Dan McMurtrie: It was very clear what needed to happen, and the street kind of every month had a new narrative for how this Papa John’s turn around was working or not working, and when they first announced it, they needed to come out and they needed three months till they had their franchisee meeting. And so you can’t turn around a franchise based business unless you get the franchisees to buy in.
Dan McMurtrie: And so in the course of the part of the plan where we have to get with our people and get everybody on board, the streets sort of generated, I don’t know how many narratives and so we’re just following the business and so it’s kind of like 80% of our time is following the business, and then we check in on what the street’s doing, and I have no idea what the streets talking about half the time when some of these names, because I’m like, I’ve been talking to people at the company and the industry franchisees and they have no idea what the street is talking about and sometimes the street’s right, but we really like those situations where we think there’s some big dramatic psychological game happening in terms of how people are trading an aim and associate that’s amplified by a lot of positioning and sort of agency risk on money managers parts that’s causing those pricings to be wider. And that’s kind of how we cross kind of the fundamental view with the, when we actually trade.

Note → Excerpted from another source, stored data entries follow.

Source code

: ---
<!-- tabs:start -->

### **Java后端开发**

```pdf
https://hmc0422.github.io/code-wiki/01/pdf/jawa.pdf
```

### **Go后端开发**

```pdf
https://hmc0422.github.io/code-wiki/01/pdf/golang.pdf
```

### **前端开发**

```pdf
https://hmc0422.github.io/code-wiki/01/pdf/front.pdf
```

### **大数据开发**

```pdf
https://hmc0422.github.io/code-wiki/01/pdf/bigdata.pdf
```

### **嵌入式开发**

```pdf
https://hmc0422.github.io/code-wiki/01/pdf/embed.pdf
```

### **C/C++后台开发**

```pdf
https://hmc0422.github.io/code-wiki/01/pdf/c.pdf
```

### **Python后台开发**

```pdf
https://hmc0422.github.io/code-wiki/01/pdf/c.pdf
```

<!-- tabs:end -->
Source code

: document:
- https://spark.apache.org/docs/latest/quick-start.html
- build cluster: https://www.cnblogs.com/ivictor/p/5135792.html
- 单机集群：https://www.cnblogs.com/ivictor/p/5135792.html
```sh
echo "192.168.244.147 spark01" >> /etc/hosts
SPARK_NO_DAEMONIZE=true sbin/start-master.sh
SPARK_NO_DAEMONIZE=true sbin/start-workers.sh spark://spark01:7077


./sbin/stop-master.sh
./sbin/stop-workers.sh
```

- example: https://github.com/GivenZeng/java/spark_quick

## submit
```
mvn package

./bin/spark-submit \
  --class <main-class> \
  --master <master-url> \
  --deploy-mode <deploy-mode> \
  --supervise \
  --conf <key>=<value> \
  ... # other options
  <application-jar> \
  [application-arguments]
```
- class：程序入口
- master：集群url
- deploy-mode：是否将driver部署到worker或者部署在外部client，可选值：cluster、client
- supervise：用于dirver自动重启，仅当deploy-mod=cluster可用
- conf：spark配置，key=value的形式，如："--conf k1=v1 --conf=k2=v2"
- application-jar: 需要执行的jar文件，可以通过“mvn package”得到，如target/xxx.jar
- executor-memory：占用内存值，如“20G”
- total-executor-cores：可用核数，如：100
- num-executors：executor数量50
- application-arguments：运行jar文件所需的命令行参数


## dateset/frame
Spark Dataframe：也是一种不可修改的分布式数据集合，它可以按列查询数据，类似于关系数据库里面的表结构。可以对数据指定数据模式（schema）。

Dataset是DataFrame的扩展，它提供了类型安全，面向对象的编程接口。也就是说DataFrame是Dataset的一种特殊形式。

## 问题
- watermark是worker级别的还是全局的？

Tobias Carlisle: Yeah. I think you pointed out that the last great innovation in pizza might’ve been sticking some garlic salt onto the marinara sauce.
Dan McMurtrie: Yes. So this is a true point, and it’s still online. When Domino’s, right now everybody loves Domino’s, but people forget that for a long time that was not the case and it was not a good performing company. And one of the first things if not the very first thing-
Tobias Carlisle: The box and the pizza tasted roughly the same.
Dan McMurtrie: … Yes. So one of the first things that happened when new management came in is they issued a press release, they did some calls on things and the press release, which is still online on kind of an old version of the Domino’s website, basically says, “Our pizza sucks and we’re going to reinvent our recipe and all of this.” And what they did is the classic trick that every amateur and professional chef know. A lot of people in my family are chefs, my uncle runs restaurants, things like that, and you add garlic salt. So they put garlic salt on the crust and they made a couple slight tweaks and then they started going to college campuses and offering aggressive discounts because they’re like, college students will buy $5 pizzas and they just ran, and I was a beneficiary of those $5 pizzas. As anyone’s with a video feed will see. And then I think six years later Papa John’s just made that exact same press release, which it was so funny to me. I was looking up side by side and they’re even worded very similar. It’s this-
Tobias Carlisle: Well, it worked.
Dan McMurtrie: … We’re slightly change the sauce and we’re going to put garlic salt on it.